Stored records

++++

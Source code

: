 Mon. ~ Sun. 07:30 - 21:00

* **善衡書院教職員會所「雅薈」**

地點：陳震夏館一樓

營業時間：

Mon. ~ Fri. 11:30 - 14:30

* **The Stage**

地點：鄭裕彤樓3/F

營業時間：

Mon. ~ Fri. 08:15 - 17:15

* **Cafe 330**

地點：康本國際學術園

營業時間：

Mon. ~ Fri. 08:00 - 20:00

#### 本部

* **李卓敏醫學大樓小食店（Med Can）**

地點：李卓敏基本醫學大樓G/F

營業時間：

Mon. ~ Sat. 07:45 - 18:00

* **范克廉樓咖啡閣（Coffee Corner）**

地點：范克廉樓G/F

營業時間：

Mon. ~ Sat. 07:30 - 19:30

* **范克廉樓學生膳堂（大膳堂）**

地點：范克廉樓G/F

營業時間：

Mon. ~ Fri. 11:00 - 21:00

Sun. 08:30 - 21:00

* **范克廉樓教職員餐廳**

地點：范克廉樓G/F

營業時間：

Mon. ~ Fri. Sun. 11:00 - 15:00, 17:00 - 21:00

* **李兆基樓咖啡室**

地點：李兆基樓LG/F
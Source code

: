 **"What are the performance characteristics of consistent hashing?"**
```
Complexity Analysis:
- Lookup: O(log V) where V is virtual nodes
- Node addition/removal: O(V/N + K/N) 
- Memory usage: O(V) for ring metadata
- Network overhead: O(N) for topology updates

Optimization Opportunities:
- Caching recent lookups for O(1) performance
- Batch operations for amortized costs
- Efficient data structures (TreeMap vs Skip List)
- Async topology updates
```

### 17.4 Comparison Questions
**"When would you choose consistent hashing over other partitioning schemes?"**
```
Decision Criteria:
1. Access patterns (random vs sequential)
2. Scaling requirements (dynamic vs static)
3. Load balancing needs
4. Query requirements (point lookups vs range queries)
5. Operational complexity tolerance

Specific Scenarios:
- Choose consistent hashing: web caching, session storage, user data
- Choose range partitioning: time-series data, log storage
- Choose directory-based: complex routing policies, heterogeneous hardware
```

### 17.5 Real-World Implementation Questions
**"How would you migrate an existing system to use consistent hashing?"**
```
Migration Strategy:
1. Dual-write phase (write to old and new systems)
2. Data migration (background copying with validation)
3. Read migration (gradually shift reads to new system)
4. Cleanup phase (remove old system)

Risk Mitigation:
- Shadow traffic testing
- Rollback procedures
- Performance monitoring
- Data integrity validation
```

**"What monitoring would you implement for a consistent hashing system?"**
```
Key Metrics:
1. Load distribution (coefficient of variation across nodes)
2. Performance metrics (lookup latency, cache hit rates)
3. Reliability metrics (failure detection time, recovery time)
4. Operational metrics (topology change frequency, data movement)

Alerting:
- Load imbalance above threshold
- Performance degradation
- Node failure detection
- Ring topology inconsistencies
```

++++

- [Exercise instructions] Please set down all the data word for word.

- [Response below]
Source code

: Mon. ~ Sun. 07:30 - 21:00

* **善衡書院教職員會所「雅薈」**

地點：陳震夏館一樓

營業時間：

Mon. ~ Fri. 11:30 - 14:30

* **The Stage**

地點：鄭裕彤樓3/F

營業時間：

Mon. ~ Fri. 08:15 - 17:15

* **Cafe 330**

地點：康本國際學術園

營業時間：

Mon. ~ Fri. 08:00 - 20:00

#### 本部

* **李卓敏醫學大樓小食店（Med Can）**

地點：李卓敏基本醫學大樓G/F

營業時間：

Mon. ~ Sat. 07:45 - 18:00

* **范克廉樓咖啡閣（Coffee Corner）**

地點：范克廉樓G/F

營業時間：

Mon. ~ Sat. 07:30 - 19:30

* **范克廉樓學生膳堂（大膳堂）**

地點：范克廉樓G/F

營業時間：

Mon. ~ Fri. 11:00 - 21:00

Sun. 08:30 - 21:00

* **范克廉樓教職員餐廳**

地點：范克廉樓G/F

營業時間：

Mon. ~ Fri. Sun. 11:00 - 15:00, 17:00 - 21:00

* **李兆基樓咖啡室**

地點：李兆基樓LG/F
Source code

: **"What are the performance characteristics of consistent hashing?"**
```
Complexity Analysis:
- Lookup: O(log V) where V is virtual nodes
- Node addition/removal: O(V/N + K/N) 
- Memory usage: O(V) for ring metadata
- Network overhead: O(N) for topology updates

Optimization Opportunities:
- Caching recent lookups for O(1) performance
- Batch operations for amortized costs
- Efficient data structures (TreeMap vs Skip List)
- Async topology updates
```

### 17.4 Comparison Questions
**"When would you choose consistent hashing over other partitioning schemes?"**
```
Decision Criteria:
1. Access patterns (random vs sequential)
2. Scaling requirements (dynamic vs static)
3. Load balancing needs
4. Query requirements (point lookups vs range queries)
5. Operational complexity tolerance

Specific Scenarios:
- Choose consistent hashing: web caching, session storage, user data
- Choose range partitioning: time-series data, log storage
- Choose directory-based: complex routing policies, heterogeneous hardware
```

### 17.5 Real-World Implementation Questions
**"How would you migrate an existing system to use consistent hashing?"**
```
Migration Strategy:
1. Dual-write phase (write to old and new systems)
2. Data migration (background copying with validation)
3. Read migration (gradually shift reads to new system)
4. Cleanup phase (remove old system)

Risk Mitigation:
- Shadow traffic testing
- Rollback procedures
- Performance monitoring
- Data integrity validation
```

**"What monitoring would you implement for a consistent hashing system?"**
```
Key Metrics:
1. Load distribution (coefficient of variation across nodes)
2. Performance metrics (lookup latency, cache hit rates)
3. Reliability metrics (failure detection time, recovery time)
4. Operational metrics (topology change frequency, data movement)

Alerting:
- Load imbalance above threshold
- Performance degradation
- Node failure detection
- Ring topology inconsistencies
```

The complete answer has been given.